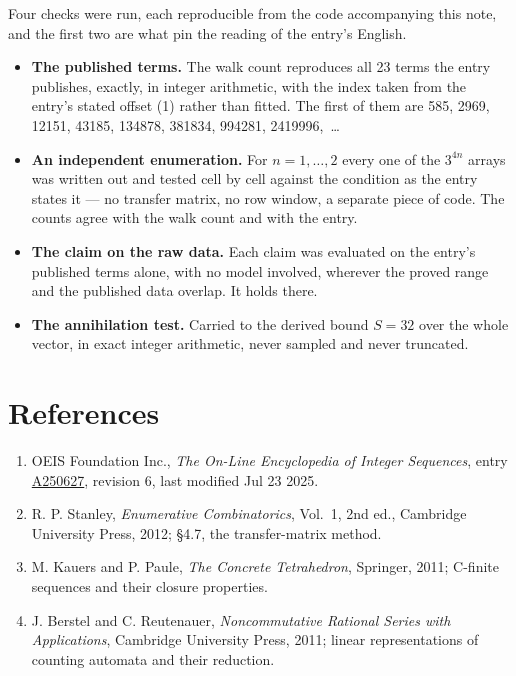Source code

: \documentclass[11pt]{article}
\theoremstyle{definition}
\begin{document}
Four checks were run, each reproducible from the code accompanying this note, and the first two are what pin the reading of the entry's English.

\begin{itemize}

\item {\bfseries The published terms.} The walk count reproduces all 23 terms the entry publishes, exactly, in integer arithmetic, with the index taken from the entry's stated offset (1) rather than fitted. The first of them are 585, 2969, 12151, 43185, 134878, 381834, 994281, 2419996,~\dots

\item {\bfseries An independent enumeration.} For $n = 1,\dots,2$ every one of the $3^{4n}$ arrays was written out and tested cell by cell against the condition as the entry states it --- no transfer matrix, no row window, a separate piece of code. The counts agree with the walk count and with the entry.

\item {\bfseries The claim on the raw data.} Each claim was evaluated on the entry's published terms alone, with no model involved, wherever the proved range and the published data overlap. It holds there.

\item {\bfseries The annihilation test.} Carried to the derived bound $S = 32$ over the whole vector, in exact integer arithmetic, never sampled and never truncated.

\end{itemize}

\section{References}

\begin{enumerate}

\item OEIS Foundation Inc., \emph{The On-Line Encyclopedia of Integer Sequences}, entry \href{https://oeis.org/A250627}{A250627}, revision 6, last modified Jul 23 2025.

\item R. P. Stanley, \emph{Enumerative Combinatorics}, Vol.~1, 2nd ed., Cambridge University Press, 2012; \S4.7, the transfer-matrix method.

\item M. Kauers and P. Paule, \emph{The Concrete Tetrahedron}, Springer, 2011; C-finite sequences and their closure properties.

\item J. Berstel and C. Reutenauer, \emph{Noncommutative Rational Series with Applications}, Cambridge University Press, 2011; linear representations of counting automata and their reduction.

\end{enumerate}
\end{document}
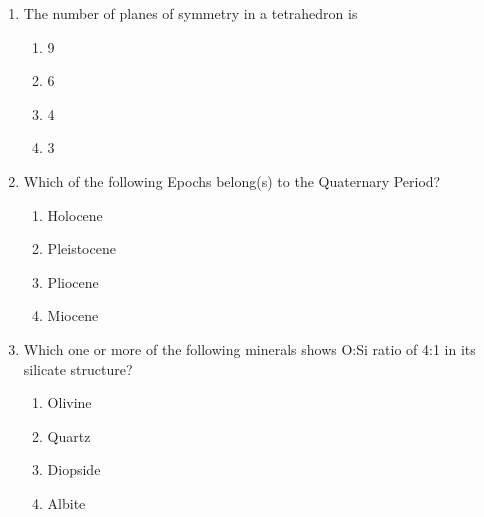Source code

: \documentclass[journal,12pt,onecolumn]{IEEEtran}
\begin{document}
\begin{enumerate}
\hfill{}

\begin{enumerate}
    \item P-3, Q-4, R-2, S-1
    \item P-3, Q-4, R-1, S-2
    \item P-4, Q-3, R-2, S-1
    \item P-2, Q-1, R-4, S-3
\end{enumerate}
\newpage
\item The number of planes of symmetry in a tetrahedron is

\hfill{}

\begin{multicols}{4}
\begin{enumerate}
    \item 9
    \item 6
    \item 4
    \item 3
\end{enumerate}
\end{multicols}


\item Which of the following Epochs belong(s) to the Quaternary Period?  

\hfill{}

\begin{multicols}{2}
\begin{enumerate}
\item Holocene
\item Pleistocene
\item Pliocene
\item Miocene
\end{enumerate}
\end{multicols}

\item Which one or more of the following minerals shows O:Si ratio of 4:1 in its silicate structure?  

\hfill{}

\begin{multicols}{2}
\begin{enumerate}
\item Olivine
\item Quartz
\item Diopside
\item Albite
\end{enumerate}
\end{multicols}


\end{enumerate}
\end{document}
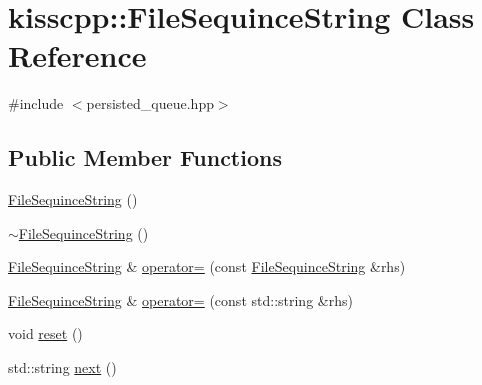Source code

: \hypertarget{a00026}{\section{kisscpp\-:\-:File\-Sequince\-String Class Reference}
\label{a00026}
}


{\ttfamily \#include $<$persisted\-\_\-queue.\-hpp$>$}

\subsection*{Public Member Functions}
\begin{DoxyCompactItemize}
\item 
\hyperlink{a00026_ab378cb573d6b5fbef2669823e51b0bd6}{File\-Sequince\-String} ()
\item 
\hyperlink{a00026_a65e065469610a9c0405faf7af34e10c8}{$\sim$\-File\-Sequince\-String} ()
\item 
\hyperlink{a00026}{File\-Sequince\-String} \& \hyperlink{a00026_a942e78a3d1ba76e8b8d5671c4ca9358d}{operator=} (const \hyperlink{a00026}{File\-Sequince\-String} \&rhs)
\item 
\hyperlink{a00026}{File\-Sequince\-String} \& \hyperlink{a00026_a0a5f8c8c6fba6177297c98dbe92b5772}{operator=} (const std\-::string \&rhs)
\item 
void \hyperlink{a00026_a501332a509814ab09021030b3e433a94}{reset} ()
\item 
std\-::string \hyperlink{a00026_ac836ea7811841f47eaeeb0f749ae74dc}{next} ()
\end{DoxyCompactItemize}


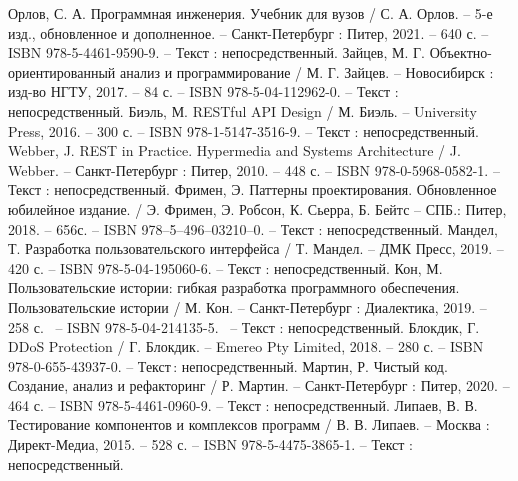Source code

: \begin{thebibliography}{51}
	 Орлов, С. А. Программная инженерия. Учебник для вузов / С. А. Орлов. – 5-е изд., обновленное и дополненное. – Санкт-Петербург : Питер, 2021. – 640 с. – ISBN 978-5-4461-9590-9. – Текст : непосредственный.
	 Зайцев, М. Г. Объектно-ориентированный анализ и программирование / М. Г. Зайцев. – Новосибирск : изд-во НГТУ, 2017. – 84 с. – ISBN 978-5-04-112962-0. – Текст : непосредственный.
	  Биэль, М. RESTful API Design / М. Биэль. – University Press, 2016. – 300 с. – ISBN 978-1-5147-3516-9. – Текст : непосредственный.
		Webber, J. REST in Practice. Hypermedia and Systems Architecture / J. Webber. – Санкт-Петербург : Питер, 2010. – 448 с. – ISBN 978-0-5968-0582-1. – Текст : непосредственный.
	 Фримен, Э. Паттерны проектирования. Обновленное юбилейное издание. / Э. Фримен, Э. Робсон, К. Сьерра, Б. Бейтс – СПБ.: Питер, 2018. – 656с. – ISBN 978–5–496–03210–0. – Текст : непосредственный.
	 Мандел, Т. Разработка пользовательского интерфейса / Т. Мандел. – ДМК Пресс, 2019. – 420 с. – ISBN 978-5-04-195060-6. – Текст : непосредственный.
	 Кон, М. Пользовательские истории: гибкая разработка программного обеспечения. Пользовательские истории / М. Кон. – Санкт-Петербург : Диалектика, 2019. – 258 с. ~– ISBN 978-5-04-214135-5. ~– Текст : непосредственный.
	 Блокдик, Г. DDoS Protection / Г. Блокдик. – Emereo Pty Limited, 2018. – 280 с. – ISBN 978-0-655-43937-0. – Текст : непосредственный.
	 Мартин, Р. Чистый код. Создание, анализ и рефакторинг / Р. Мартин. – Санкт-Петербург : Питер, 2020. – 464 с. – ISBN 978-5-4461-0960-9. – Текст : непосредственный.
	 Липаев, В. В. Тестирование компонентов и комплексов программ / В. В. Липаев. – Москва : Директ-Медиа, 2015. – 528 с. – ISBN 978-5-4475-3865-1. – Текст : непосредственный.
\end{thebibliography}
────────────────────────────────────────
_Task to complete_
Write out the data again word for word, minus any images.

_Written response_
Source code

: \documentclass[11pt]{article}
\theoremstyle{definition}
\begin{document}
Four checks were run, each reproducible from the code accompanying this note, and the first two are what pin the reading of the entry's English.

\begin{itemize}

\item {\bfseries The published terms.} The walk count reproduces all 23 terms the entry publishes, exactly, in integer arithmetic, with the index taken from the entry's stated offset (1) rather than fitted. The first of them are 585, 2969, 12151, 43185, 134878, 381834, 994281, 2419996,~\dots

\item {\bfseries An independent enumeration.} For $n = 1,\dots,2$ every one of the $3^{4n}$ arrays was written out and tested cell by cell against the condition as the entry states it --- no transfer matrix, no row window, a separate piece of code. The counts agree with the walk count and with the entry.

\item {\bfseries The claim on the raw data.} Each claim was evaluated on the entry's published terms alone, with no model involved, wherever the proved range and the published data overlap. It holds there.

\item {\bfseries The annihilation test.} Carried to the derived bound $S = 32$ over the whole vector, in exact integer arithmetic, never sampled and never truncated.

\end{itemize}

\section{References}

\begin{enumerate}

\item OEIS Foundation Inc., \emph{The On-Line Encyclopedia of Integer Sequences}, entry \href{https://oeis.org/A250627}{A250627}, revision 6, last modified Jul 23 2025.

\item R. P. Stanley, \emph{Enumerative Combinatorics}, Vol.~1, 2nd ed., Cambridge University Press, 2012; \S4.7, the transfer-matrix method.

\item M. Kauers and P. Paule, \emph{The Concrete Tetrahedron}, Springer, 2011; C-finite sequences and their closure properties.

\item J. Berstel and C. Reutenauer, \emph{Noncommutative Rational Series with Applications}, Cambridge University Press, 2011; linear representations of counting automata and their reduction.

\end{enumerate}
\end{document}
Source code

: \documentclass[journal,12pt,onecolumn]{IEEEtran}
\begin{document}
\begin{enumerate}
\hfill{}

\begin{enumerate}
    \item P-3, Q-4, R-2, S-1
    \item P-3, Q-4, R-1, S-2
    \item P-4, Q-3, R-2, S-1
    \item P-2, Q-1, R-4, S-3
\end{enumerate}
\newpage
\item The number of planes of symmetry in a tetrahedron is

\hfill{}

\begin{multicols}{4}
\begin{enumerate}
    \item 9
    \item 6
    \item 4
    \item 3
\end{enumerate}
\end{multicols}


\item Which of the following Epochs belong(s) to the Quaternary Period?  

\hfill{}

\begin{multicols}{2}
\begin{enumerate}
\item Holocene
\item Pleistocene
\item Pliocene
\item Miocene
\end{enumerate}
\end{multicols}

\item Which one or more of the following minerals shows O:Si ratio of 4:1 in its silicate structure?  

\hfill{}

\begin{multicols}{2}
\begin{enumerate}
\item Olivine
\item Quartz
\item Diopside
\item Albite
\end{enumerate}
\end{multicols}


\end{enumerate}
\end{document}
Source code

: \hypertarget{a00026}{\section{kisscpp\-:\-:File\-Sequince\-String Class Reference}
\label{a00026}
}


{\ttfamily \#include $<$persisted\-\_\-queue.\-hpp$>$}

\subsection*{Public Member Functions}
\begin{DoxyCompactItemize}
\item 
\hyperlink{a00026_ab378cb573d6b5fbef2669823e51b0bd6}{File\-Sequince\-String} ()
\item 
\hyperlink{a00026_a65e065469610a9c0405faf7af34e10c8}{$\sim$\-File\-Sequince\-String} ()
\item 
\hyperlink{a00026}{File\-Sequince\-String} \& \hyperlink{a00026_a942e78a3d1ba76e8b8d5671c4ca9358d}{operator=} (const \hyperlink{a00026}{File\-Sequince\-String} \&rhs)
\item 
\hyperlink{a00026}{File\-Sequince\-String} \& \hyperlink{a00026_a0a5f8c8c6fba6177297c98dbe92b5772}{operator=} (const std\-::string \&rhs)
\item 
void \hyperlink{a00026_a501332a509814ab09021030b3e433a94}{reset} ()
\item 
std\-::string \hyperlink{a00026_ac836ea7811841f47eaeeb0f749ae74dc}{next} ()
\end{DoxyCompactItemize}


Source code

: \begin{thebibliography}{51}
	 Орлов, С. А. Программная инженерия. Учебник для вузов / С. А. Орлов. – 5-е изд., обновленное и дополненное. – Санкт-Петербург : Питер, 2021. – 640 с. – ISBN 978-5-4461-9590-9. – Текст : непосредственный.
	 Зайцев, М. Г. Объектно-ориентированный анализ и программирование / М. Г. Зайцев. – Новосибирск : изд-во НГТУ, 2017. – 84 с. – ISBN 978-5-04-112962-0. – Текст : непосредственный.
	  Биэль, М. RESTful API Design / М. Биэль. – University Press, 2016. – 300 с. – ISBN 978-1-5147-3516-9. – Текст : непосредственный.
		Webber, J. REST in Practice. Hypermedia and Systems Architecture / J. Webber. – Санкт-Петербург : Питер, 2010. – 448 с. – ISBN 978-0-5968-0582-1. – Текст : непосредственный.
	 Фримен, Э. Паттерны проектирования. Обновленное юбилейное издание. / Э. Фримен, Э. Робсон, К. Сьерра, Б. Бейтс – СПБ.: Питер, 2018. – 656с. – ISBN 978–5–496–03210–0. – Текст : непосредственный.
	 Мандел, Т. Разработка пользовательского интерфейса / Т. Мандел. – ДМК Пресс, 2019. – 420 с. – ISBN 978-5-04-195060-6. – Текст : непосредственный.
	 Кон, М. Пользовательские истории: гибкая разработка программного обеспечения. Пользовательские истории / М. Кон. – Санкт-Петербург : Диалектика, 2019. – 258 с. ~– ISBN 978-5-04-214135-5. ~– Текст : непосредственный.
	 Блокдик, Г. DDoS Protection / Г. Блокдик. – Emereo Pty Limited, 2018. – 280 с. – ISBN 978-0-655-43937-0. – Текст : непосредственный.
	 Мартин, Р. Чистый код. Создание, анализ и рефакторинг / Р. Мартин. – Санкт-Петербург : Питер, 2020. – 464 с. – ISBN 978-5-4461-0960-9. – Текст : непосредственный.
	 Липаев, В. В. Тестирование компонентов и комплексов программ / В. В. Липаев. – Москва : Директ-Медиа, 2015. – 528 с. – ISBN 978-5-4475-3865-1. – Текст : непосредственный.
\end{thebibliography}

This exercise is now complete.